Provided data:
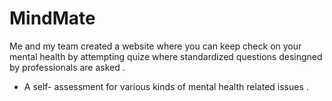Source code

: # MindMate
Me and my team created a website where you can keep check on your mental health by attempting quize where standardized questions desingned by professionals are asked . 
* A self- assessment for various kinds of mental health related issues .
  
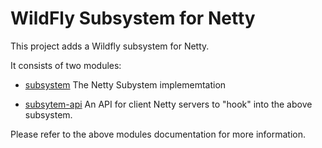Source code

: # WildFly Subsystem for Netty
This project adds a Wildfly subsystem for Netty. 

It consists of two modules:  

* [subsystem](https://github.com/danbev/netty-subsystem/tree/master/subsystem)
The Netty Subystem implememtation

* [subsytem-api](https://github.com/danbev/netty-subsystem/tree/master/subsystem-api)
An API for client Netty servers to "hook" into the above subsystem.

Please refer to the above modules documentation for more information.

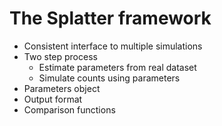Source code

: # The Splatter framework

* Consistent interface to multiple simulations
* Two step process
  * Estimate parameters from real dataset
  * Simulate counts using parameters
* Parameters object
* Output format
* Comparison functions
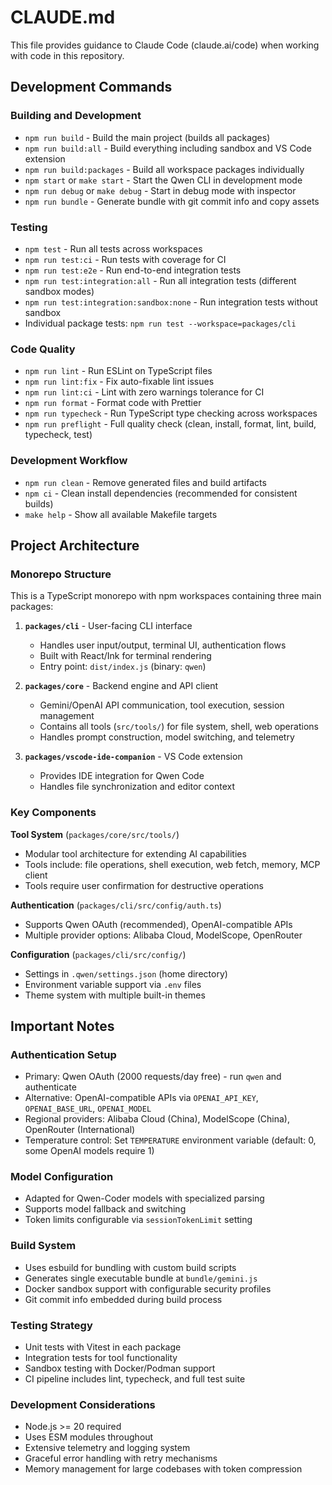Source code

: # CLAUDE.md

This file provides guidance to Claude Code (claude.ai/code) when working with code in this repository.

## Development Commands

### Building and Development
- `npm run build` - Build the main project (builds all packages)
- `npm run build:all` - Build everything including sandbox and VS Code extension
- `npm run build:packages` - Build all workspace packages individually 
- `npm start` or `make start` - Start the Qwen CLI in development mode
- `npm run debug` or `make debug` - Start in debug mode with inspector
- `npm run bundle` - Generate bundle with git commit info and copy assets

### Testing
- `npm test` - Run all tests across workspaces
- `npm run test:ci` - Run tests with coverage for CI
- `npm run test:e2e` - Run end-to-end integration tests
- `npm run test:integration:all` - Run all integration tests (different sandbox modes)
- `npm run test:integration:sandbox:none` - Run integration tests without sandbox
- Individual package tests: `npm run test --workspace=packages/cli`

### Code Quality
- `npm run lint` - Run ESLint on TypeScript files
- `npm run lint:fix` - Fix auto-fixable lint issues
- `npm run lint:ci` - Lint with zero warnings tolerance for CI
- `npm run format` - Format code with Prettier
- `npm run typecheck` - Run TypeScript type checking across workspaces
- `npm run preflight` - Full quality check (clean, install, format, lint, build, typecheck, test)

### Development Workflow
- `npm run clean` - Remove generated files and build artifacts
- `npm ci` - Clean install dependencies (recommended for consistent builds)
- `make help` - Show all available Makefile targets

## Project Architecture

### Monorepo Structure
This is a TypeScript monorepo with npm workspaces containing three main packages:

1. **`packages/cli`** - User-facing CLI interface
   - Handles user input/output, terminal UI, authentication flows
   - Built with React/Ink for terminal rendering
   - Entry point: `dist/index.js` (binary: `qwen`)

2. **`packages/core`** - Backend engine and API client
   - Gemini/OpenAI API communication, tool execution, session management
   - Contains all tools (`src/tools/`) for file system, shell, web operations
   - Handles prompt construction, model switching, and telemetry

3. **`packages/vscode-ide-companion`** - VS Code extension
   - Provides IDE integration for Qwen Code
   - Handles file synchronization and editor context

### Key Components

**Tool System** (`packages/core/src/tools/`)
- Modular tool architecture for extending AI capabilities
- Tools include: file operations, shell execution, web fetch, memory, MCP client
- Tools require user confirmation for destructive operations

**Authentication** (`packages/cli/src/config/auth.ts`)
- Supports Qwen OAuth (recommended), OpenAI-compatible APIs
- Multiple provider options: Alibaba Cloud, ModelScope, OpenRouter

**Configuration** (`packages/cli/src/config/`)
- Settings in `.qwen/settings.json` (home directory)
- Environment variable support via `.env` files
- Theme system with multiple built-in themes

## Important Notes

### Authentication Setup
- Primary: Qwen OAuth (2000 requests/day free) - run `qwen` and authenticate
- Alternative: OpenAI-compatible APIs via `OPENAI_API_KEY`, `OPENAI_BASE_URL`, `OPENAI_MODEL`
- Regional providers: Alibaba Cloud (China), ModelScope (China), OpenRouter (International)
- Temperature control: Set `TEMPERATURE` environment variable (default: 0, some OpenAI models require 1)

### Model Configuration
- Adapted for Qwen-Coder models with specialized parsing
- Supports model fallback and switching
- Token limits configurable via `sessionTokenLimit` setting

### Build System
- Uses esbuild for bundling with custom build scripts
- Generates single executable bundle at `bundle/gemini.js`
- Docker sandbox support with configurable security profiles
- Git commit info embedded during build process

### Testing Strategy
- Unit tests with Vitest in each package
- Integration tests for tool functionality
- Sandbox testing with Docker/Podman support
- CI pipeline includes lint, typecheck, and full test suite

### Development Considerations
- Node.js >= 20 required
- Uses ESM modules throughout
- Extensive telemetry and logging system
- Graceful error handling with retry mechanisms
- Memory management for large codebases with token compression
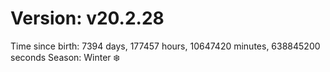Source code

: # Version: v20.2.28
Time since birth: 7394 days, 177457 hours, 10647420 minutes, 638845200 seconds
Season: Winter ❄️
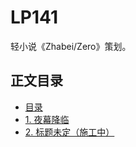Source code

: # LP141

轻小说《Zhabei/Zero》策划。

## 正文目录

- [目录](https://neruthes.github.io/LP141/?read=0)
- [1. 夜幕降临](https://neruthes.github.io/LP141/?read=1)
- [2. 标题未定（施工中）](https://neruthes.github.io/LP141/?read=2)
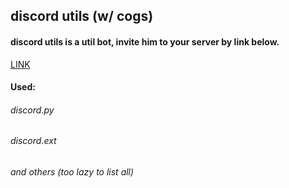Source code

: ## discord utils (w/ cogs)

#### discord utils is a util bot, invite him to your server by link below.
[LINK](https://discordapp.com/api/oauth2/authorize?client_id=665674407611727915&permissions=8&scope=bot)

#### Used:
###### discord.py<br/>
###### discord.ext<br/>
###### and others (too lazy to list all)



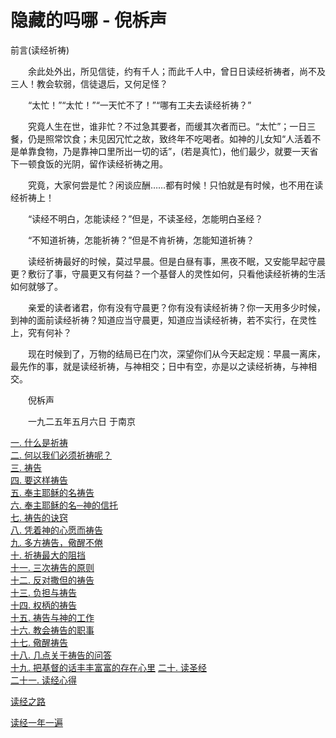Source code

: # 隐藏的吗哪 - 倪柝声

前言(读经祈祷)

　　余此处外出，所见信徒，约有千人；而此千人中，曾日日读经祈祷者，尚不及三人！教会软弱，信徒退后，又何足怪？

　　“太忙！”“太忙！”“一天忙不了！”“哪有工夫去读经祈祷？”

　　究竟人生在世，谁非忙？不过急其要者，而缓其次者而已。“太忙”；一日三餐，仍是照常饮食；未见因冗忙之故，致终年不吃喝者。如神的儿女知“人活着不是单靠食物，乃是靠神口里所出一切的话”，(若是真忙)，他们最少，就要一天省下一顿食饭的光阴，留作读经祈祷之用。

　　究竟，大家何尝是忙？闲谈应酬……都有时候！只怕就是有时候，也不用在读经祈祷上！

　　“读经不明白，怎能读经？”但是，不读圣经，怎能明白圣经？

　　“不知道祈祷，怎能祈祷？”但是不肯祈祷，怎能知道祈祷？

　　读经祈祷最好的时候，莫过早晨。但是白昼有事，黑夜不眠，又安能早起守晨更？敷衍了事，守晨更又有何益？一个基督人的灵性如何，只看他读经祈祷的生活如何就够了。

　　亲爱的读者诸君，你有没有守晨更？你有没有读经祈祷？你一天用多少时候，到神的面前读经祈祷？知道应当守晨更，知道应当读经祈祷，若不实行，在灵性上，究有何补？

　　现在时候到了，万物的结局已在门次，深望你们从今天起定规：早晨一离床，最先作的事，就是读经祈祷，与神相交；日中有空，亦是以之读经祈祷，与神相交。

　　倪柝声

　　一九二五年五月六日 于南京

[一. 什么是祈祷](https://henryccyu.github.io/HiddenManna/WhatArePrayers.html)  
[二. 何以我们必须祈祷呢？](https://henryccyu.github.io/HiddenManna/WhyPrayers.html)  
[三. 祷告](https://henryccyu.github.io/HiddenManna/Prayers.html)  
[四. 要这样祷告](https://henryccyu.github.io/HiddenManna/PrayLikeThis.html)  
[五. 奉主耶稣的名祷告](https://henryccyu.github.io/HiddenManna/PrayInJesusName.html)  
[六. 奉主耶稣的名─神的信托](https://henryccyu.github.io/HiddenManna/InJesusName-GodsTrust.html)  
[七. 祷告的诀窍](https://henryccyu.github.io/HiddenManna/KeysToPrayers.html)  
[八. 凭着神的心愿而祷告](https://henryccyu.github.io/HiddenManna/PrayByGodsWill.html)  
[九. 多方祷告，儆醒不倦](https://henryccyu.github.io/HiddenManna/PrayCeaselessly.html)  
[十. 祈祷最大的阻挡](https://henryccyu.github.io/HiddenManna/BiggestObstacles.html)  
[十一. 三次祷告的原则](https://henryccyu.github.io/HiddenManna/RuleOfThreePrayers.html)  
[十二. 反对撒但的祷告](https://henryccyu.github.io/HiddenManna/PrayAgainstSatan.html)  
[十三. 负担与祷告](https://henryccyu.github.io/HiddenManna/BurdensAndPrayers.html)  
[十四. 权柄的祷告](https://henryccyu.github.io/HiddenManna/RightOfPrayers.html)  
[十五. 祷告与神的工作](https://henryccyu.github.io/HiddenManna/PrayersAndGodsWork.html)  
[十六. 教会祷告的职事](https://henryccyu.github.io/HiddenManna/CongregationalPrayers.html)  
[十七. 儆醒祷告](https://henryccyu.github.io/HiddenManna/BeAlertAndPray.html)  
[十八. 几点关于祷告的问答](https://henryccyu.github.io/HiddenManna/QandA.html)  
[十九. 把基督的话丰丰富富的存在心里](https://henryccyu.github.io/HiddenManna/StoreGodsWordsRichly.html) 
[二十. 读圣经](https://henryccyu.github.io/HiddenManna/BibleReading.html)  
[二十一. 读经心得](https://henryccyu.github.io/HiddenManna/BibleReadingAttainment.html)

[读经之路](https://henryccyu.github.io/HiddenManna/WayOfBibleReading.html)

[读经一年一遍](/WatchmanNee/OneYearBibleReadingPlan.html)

About this exercise:
In the lines above, find the word "issues" and copy each line that contains it.

Answer area:
* A self- assessment for various kinds of mental health related issues .
- `npm run lint:fix` - Fix auto-fixable lint issues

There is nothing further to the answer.